Other old buildings include Clover Cottage, which is now part of a row of three cottages thought to formerly be one single-floor thatched cottage that has been split by a builder in the 20th century. Evidence of Clover Cottage dating back to before the 16th century was found during a recent (2015) renovation of the thatch in which the whole thatch was removed and replaced. Other important buildings include Sandfields Farm (now Luddington Grange), The Manor and The Cottage (now named The Old House). Luddington Manor is a Grade II listed building and was part of the Ragley estate, and a possible home of Anne Hathaway's family. The Cottage's front garden is shown on some maps to have been the original site of the church, where it is rumoured that the playwright and poet William Shakespeare may have married Anne Hathaway. The current church is not the church that stood in the village in Shakespeare's time, but is a 19th-century replacement and is on a different site. 
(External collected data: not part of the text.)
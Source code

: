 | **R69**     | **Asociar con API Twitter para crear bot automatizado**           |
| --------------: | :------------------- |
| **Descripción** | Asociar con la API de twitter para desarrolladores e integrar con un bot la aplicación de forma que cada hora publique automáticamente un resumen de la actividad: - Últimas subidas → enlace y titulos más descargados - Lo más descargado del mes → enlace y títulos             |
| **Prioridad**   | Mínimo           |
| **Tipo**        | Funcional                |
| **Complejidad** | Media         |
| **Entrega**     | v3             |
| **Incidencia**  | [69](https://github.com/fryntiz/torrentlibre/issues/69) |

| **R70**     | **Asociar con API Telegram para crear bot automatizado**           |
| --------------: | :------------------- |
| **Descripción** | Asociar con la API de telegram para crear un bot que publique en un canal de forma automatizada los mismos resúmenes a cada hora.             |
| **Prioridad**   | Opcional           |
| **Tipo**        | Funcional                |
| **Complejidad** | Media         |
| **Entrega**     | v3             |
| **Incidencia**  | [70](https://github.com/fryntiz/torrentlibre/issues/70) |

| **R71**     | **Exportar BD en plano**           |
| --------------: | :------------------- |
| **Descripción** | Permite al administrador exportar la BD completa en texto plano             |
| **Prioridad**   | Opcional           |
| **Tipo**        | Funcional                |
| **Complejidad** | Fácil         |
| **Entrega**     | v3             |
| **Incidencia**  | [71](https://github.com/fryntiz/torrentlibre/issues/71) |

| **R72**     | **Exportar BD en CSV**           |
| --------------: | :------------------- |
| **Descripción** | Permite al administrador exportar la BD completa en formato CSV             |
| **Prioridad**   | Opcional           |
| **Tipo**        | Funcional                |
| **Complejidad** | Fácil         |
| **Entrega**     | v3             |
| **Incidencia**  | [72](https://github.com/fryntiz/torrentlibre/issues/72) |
There are numerous half-timbered buildings. The former Methodist Chapel was opened in August 1932, in a farm building owned by Thomas Higginson, a local farmer and Methodist Local Preacher. Other more recent buildings have been allocated to the farm estates. The village green was given over to public (Common land) by the Marquis of Hertford of Ragley Hall at Arrow. Until at least 1990 Luddington was home to Luddington Experimental Horticulture Station (EHS), one of several such establishments around the country undertaking field research for the Agricultural Development and Advisory Service (ADAS) of the Department for Environment, Food and Rural Affairs Defra.

Economy 
The village is largely a dormitory village, with the majority of the inhabitants working elsewhere. Residence and community is the main activity within the village, with surrounding farms providing some employment opportunity. Regular transient workers living on the farm are encouraged to be involved in the village and this year (2015) there was even an "international tug-o-war competition, with finalists Lithuania vs Bulgaria showing that Luddington is a truly welcome place to be.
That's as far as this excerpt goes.